Document images with source code:
:::

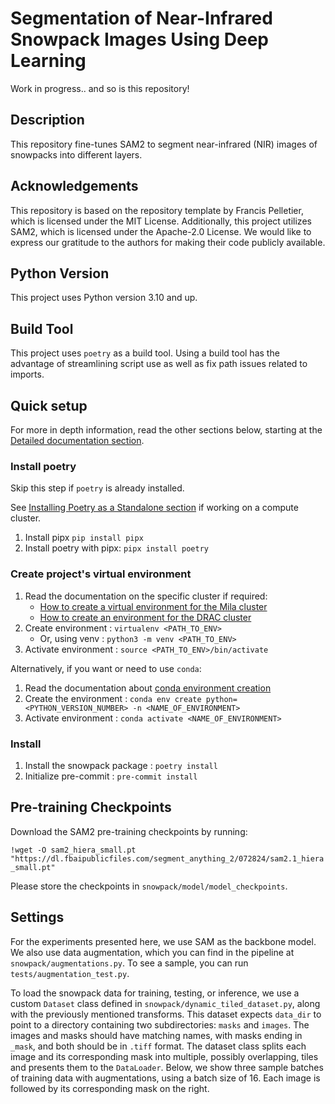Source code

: # Segmentation of Near-Infrared Snowpack Images Using Deep Learning

Work in progress.. and so is this repository!

## Description

This repository fine-tunes SAM2 to segment near-infrared (NIR) images of snowpacks into different layers.

## Acknowledgements

This repository is based on the repository template by Francis Pelletier, which is licensed under the MIT License. Additionally, this project utilizes SAM2, which is licensed under the Apache-2.0 License. We would like to express our gratitude to the authors for making their code publicly available.
 
## Python Version

This project uses Python version 3.10 and up.

## Build Tool

This project uses `poetry` as a build tool. Using a build tool has the advantage of 
streamlining script use as well as fix path issues related to imports.

## Quick setup

For more in depth information, read the other sections below, starting at the 
[Detailed documentation section](#detailed-documentation).

### Install poetry

Skip this step if `poetry` is already installed. 

See [Installing Poetry as a Standalone section](docs/poetry_installation.md#installing-poetry-as-a-standalone-tool) 
 if working on a compute cluster.

1. Install pipx `pip install pipx` 
2. Install poetry with pipx: `pipx install poetry`

### Create project's virtual environment

1. Read the documentation on the specific cluster if required:
   * [How to create a virtual environment for the Mila cluster](docs/environment_creation_mila.md)
   * [How to create an environment for the DRAC cluster](docs/environment_creation_drac.md) 
2. Create environment : `virtualenv <PATH_TO_ENV>`
   * Or, using venv : `python3 -m venv <PATH_TO_ENV>`
3. Activate environment : `source <PATH_TO_ENV>/bin/activate`

Alternatively, if you want or need to use `conda`:

1. Read the documentation about [conda environment creation](docs/conda_environment_creation.md)
2. Create the environment : `conda env create python=<PYTHON_VERSION_NUMBER> -n <NAME_OF_ENVIRONMENT>`
3. Activate environment : `conda activate <NAME_OF_ENVIRONMENT>`

### Install

1. Install the snowpack package : `poetry install`
2. Initialize pre-commit : `pre-commit install`

## Pre-training Checkpoints

Download the SAM2 pre-training checkpoints by running:

`!wget -O sam2_hiera_small.pt "https://dl.fbaipublicfiles.com/segment_anything_2/072824/sam2.1_hiera_small.pt"`

Please store the checkpoints in `snowpack/model/model_checkpoints`.

## Settings

For the experiments presented here, we use SAM as the backbone model. We also use data augmentation, which you can find in the pipeline at `snowpack/augmentations.py`. To see a sample, you can run `tests/augmentation_test.py`.

To load the snowpack data for training, testing, or inference, we use a custom `Dataset` class defined in `snowpack/dynamic_tiled_dataset.py`, along with the previously mentioned transforms. This dataset expects `data_dir` to point to a directory containing two subdirectories: `masks` and `images`. The images and masks should have matching names, with masks ending in `_mask`, and both should be in `.tiff` format. The dataset class splits each image and its corresponding mask into multiple, possibly overlapping, tiles and presents them to the `DataLoader`. Below, we show three sample batches of training data with augmentations, using a batch size of 16. Each image is followed by its corresponding mask on the right.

:::

About this task> Where in the records above does the word "pipx" appear? Copy each line that holds it.

Written reply>
1. Install pipx `pip install pipx` 
2. Install poetry with pipx: `pipx install poetry`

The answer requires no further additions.